Table 3.
Control measures used and their estimated efficacy in preventing SARS-CoV-2 transmission.
| Control measure | Value/s used | Comment |
|---|---|---|
| Pre-flight testing using saliva (PCR) of travellers in the 24 h before departure | 62.3% sensitivity | For test sensitivity we used a meta-analysis that gave a sensitivity for saliva testing (PCR) at 62.3% (95%CI: 54.5%–69.6%). This was less than for nasopharyngeal aspirate/swab and throat swab (73.3%, 95%CI: 68.1%–78.0%); and for sputum (97.2%, 95%CI: 90.3%–99.7%)21. We note however, that the sensitivity we used here for saliva testing may be an underestimate given other work showing equivalence between nasopharyngeal and saliva based PCR tests22* |
| Facility-based quarantine in NZ for travellers (current practice as per March 2021 in NZ) | 7, 14 and 21 days | We ran the simulations for three different lengths of quarantine, including 14 days as used in NZ, and longer as in some other settings (e.g., 21 days in China). We assumed a high quality quarantine process where there was no cross-infection within the quarantine facility to facility workers or to other travellers in quarantine.
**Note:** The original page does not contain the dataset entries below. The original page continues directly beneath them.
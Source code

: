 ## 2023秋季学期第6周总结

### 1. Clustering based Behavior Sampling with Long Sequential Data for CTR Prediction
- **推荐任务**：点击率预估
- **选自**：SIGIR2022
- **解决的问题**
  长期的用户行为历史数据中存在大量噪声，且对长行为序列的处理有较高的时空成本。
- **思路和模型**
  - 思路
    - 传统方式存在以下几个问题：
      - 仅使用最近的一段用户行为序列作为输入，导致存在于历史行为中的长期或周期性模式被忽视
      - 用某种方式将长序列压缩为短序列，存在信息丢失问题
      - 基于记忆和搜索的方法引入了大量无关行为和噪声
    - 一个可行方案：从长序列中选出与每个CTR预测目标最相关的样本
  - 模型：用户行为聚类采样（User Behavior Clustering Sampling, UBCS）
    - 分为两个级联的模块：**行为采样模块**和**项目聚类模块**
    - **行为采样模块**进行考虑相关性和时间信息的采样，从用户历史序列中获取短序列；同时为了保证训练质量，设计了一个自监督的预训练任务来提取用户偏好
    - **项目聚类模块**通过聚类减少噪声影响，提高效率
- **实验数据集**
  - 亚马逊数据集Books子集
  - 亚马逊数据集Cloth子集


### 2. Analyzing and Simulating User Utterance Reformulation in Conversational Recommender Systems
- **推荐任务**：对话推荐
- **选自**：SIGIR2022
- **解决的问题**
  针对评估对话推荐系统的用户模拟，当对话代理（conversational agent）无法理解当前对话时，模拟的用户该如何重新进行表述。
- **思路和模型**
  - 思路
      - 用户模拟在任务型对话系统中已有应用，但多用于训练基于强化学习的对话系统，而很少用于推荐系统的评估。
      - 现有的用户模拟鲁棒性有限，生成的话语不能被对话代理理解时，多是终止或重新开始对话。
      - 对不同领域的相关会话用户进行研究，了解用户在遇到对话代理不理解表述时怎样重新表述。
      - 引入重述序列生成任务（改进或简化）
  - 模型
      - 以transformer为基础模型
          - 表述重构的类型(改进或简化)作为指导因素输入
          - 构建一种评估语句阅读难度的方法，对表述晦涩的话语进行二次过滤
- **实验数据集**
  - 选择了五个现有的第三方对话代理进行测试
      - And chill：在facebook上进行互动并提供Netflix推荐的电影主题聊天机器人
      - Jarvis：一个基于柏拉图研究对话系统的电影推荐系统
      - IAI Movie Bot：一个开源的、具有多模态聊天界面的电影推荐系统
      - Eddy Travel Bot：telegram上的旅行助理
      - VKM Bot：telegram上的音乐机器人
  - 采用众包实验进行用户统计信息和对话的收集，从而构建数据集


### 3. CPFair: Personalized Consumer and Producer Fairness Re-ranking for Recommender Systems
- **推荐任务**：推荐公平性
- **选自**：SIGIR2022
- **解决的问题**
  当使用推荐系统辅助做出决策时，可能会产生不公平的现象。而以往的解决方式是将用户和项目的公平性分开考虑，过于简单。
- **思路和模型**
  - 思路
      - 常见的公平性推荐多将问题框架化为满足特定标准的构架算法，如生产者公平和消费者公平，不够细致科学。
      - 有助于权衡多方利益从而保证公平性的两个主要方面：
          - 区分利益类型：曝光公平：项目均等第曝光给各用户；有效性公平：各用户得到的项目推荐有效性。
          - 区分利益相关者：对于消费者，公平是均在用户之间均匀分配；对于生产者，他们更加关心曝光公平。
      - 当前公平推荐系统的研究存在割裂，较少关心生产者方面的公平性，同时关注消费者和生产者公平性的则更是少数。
But we assumed no additional PCR testing within quarantine. In reality, NZ combines the 14-day quarantine process with PCR testing (nasopharyngeal swab) upon arrival (“day 1”) (travellers from the majority of countries), and days 3 and 12 (all travellers). This process further helps reduce the risk by allowing for infectious individuals to be put into isolation and so reduce the risk of infecting others who are also in quarantine. But these additional benefits from testing are probably outweighed by the limitations in NZ’s processes that have resulted in various failures of the quarantine/isolation facility system that utilises converted hotels23 |
| Testing instead of facility-based quarantine: PCR test for SARS-CoV-2 at various times | The time course of sensitivity values from Kucirka et al. was used |
We used the results of a study24 which fitted a Bayesian hierarchical logistic regression model for test sensitivity. This meant for example, at day 4 after infection, 67% of test results were false negatives. This decreased to 20% on day 8 and then increased after this e.g., up to 66% on day 21. For cases who already recovered before their PCR test, we use the final value reported by Kucirka et al. (i.e., 34% sensitivity). In the days after arrival and before the next PCR test, we assume that people act normally and so can potentially spread infection to the NZ public (albeit with mask use when with other people as per the details below). For more details, see Supplementary Information In the absence of relevant data, we had to assume test result independence i.e., a false negative for a test was not correlated with a false negative for a later test. If both results were negative, we assumed no further follow-up. We considered a wide range of different timing options for PCR tests after arrival in NZ (see the “Results”) |
| Contact tracing if (i) a scheduled PCR test is positive or (ii) if people develop symptoms and seek medical attention (see below) | 80% of infected contacts are traced and isolated within 48 h | We used performance data for the cluster of cases in Auckland in August 2020 where the official estimate was 80% of contacts contacted within 48 h (as reported by the Prime Minister)25. We divided this into 60% within the first 24 h and 20% in the next 24 h. Of note is that variable performance for contact tracing has been reported for NZ at other times in August 2020, with 86% of contacts traced in 48 h at one point26* |
| The proportion of infected travellers who when they develop any symptoms seek medical attention (i.e., they are in the 60% who will ever develop symptoms) | 50% (self-reporting occurs on average 1 day after symptom onset) |
We assumed that this proportion is somewhat higher than that for the general community (see below) on the assumption that these travellers would be provided information on the flight and on arrival in NZ on the critical importance of seeking medical attention if they develop any symptoms. They would also be told that such medical attention would be provided free of charge. We assumed PCR confirmation of self-reported symptoms and if a positive test, then we assumed case isolation and potentially triggering contact tracing Of note is that routinely in NZ, 39.5% of people with “fever and cough” symptoms seek medical attention, as reported by the NZ Flutracking surveillance system27. This is very similar to international estimates for people with influenza who seeking medical attention at 40% e.g., as used in other modelling6 |
| Quarantine of traced contacts | 1 day after detection of index cases | Traced contacts are assumed to be effectively quarantined with no further spread of infection |
| Mandatory mask use by incoming travellers up to the time of their final PCR test in the NZ community | 66% transmission reduction | We used the results of the most recent meta-analysis we could identify which involved 29 studies on infection with SARS-CoV-2, SARS, or MERS28. It reported that “type N-95 masks (corresponding approximately to FFP-2), surgical masks, or similar multilayer cotton masks can greatly reduce the infection risk for the wearers (RR 0.34 [0.26; 0.45]).”* |
*See Supplementary Information for consideration of uncertainty and probabilistic sensitivity analysis.